The Spanish study,6 which included more than 60 000 participants, showed a nationwide seroprevalence of 5·0% (95% CI 4·7–5·4; specificity–sensitivity range of 3·7% [both tests positive] to 6·2% [at least one test positive]), with urban areas around Madrid exceeding 10% (eg, seroprevalence by immunoassay in Cuenca of 13·6% [95% CI 10·2–17·8]). Similar numbers were obtained across the 2766 participants in the Swiss study,7 with seroprevalence data from Geneva reaching 10·8% (8·2–13·9) in early May.
The rather low seroprevalence in COVID-19 hotspots in both studies is in line with data from Wuhan, the epicentre and presumed origin of the SARS-CoV-2 pandemic.
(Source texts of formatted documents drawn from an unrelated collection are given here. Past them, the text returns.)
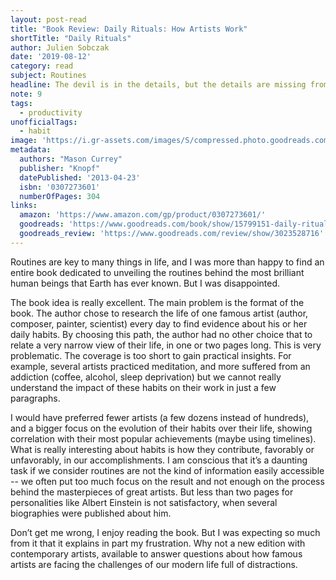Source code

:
 ```yaml
---
layout: post-read
title: "Book Review: Daily Rituals: How Artists Work"
shortTitle: "Daily Rituals"
author: Julien Sobczak
date: '2019-08-12'
category: read
subject: Routines
headline: The devil is in the details, but the details are missing from this book.
note: 9
tags:
  - productivity
unofficialTags:
  - habit
image: 'https://i.gr-assets.com/images/S/compressed.photo.goodreads.com/books/1344618847l/15799151.jpg'
metadata:
  authors: "Mason Currey"
  publisher: "Knopf"
  datePublished: '2013-04-23'
  isbn: '0307273601'
  numberOfPages: 304
links:
  amazon: 'https://www.amazon.com/gp/product/0307273601/'
  goodreads: 'https://www.goodreads.com/book/show/15799151-daily-rituals'
  goodreads_review: 'https://www.goodreads.com/review/show/3023528716'
---
```


Routines are key to many things in life, and I was more than happy to find an entire book dedicated to unveiling the routines behind the most brilliant human beings that Earth has ever known. But I was disappointed.

The book idea is really excellent. The main problem is the format of the book. The author chose to research the life of one famous artist (author, composer, painter, scientist) every day to find evidence about his or her daily habits. By choosing this path, the author had no other choice that to relate a very narrow view of their life, in one or two pages long. This is very problematic. The coverage is too short to gain practical insights. For example, several artists practiced meditation, and more suffered from an addiction (coffee, alcohol, sleep deprivation) but we cannot really understand the impact of these habits on their work in just a few paragraphs.

I would have preferred fewer artists (a few dozens instead of hundreds), and a bigger focus on the evolution of their habits over their life, showing correlation with their most popular achievements (maybe using timelines). What is really interesting about habits is how they contribute, favorably or unfavorably, in our accomplishments. I am conscious that it’s a daunting task if we consider routines are not the kind of information easily accessible -- we often put too much focus on the result and not enough on the process behind the masterpieces of great artists. But less than two pages for personalities like Albert Einstein is not satisfactory, when several biographies were published about him.

Don’t get me wrong, I enjoy reading the book. But I was expecting so much from it that it explains in part my frustration. Why not a new edition with contemporary artists, available to answer questions about how famous artists are facing the challenges of our modern life full of distractions.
Surprisingly, the study done in Wuhan approximately 4–8 weeks after the peak of infection reported a low seroprevalence of 3·8% (2·6–5·4) even in highly exposed health-care workers, despite an overwhelmed health-care system.4
None of the studies reported sex differences, and both the studies from Geneva and Spain reported lower seroprevalence in children than in adults.6, 7 Whether this reflects a lower susceptibility of children to infection in general, or rather that the studies were undertaken while schools and day-care centres were closed, remains to be elucidated.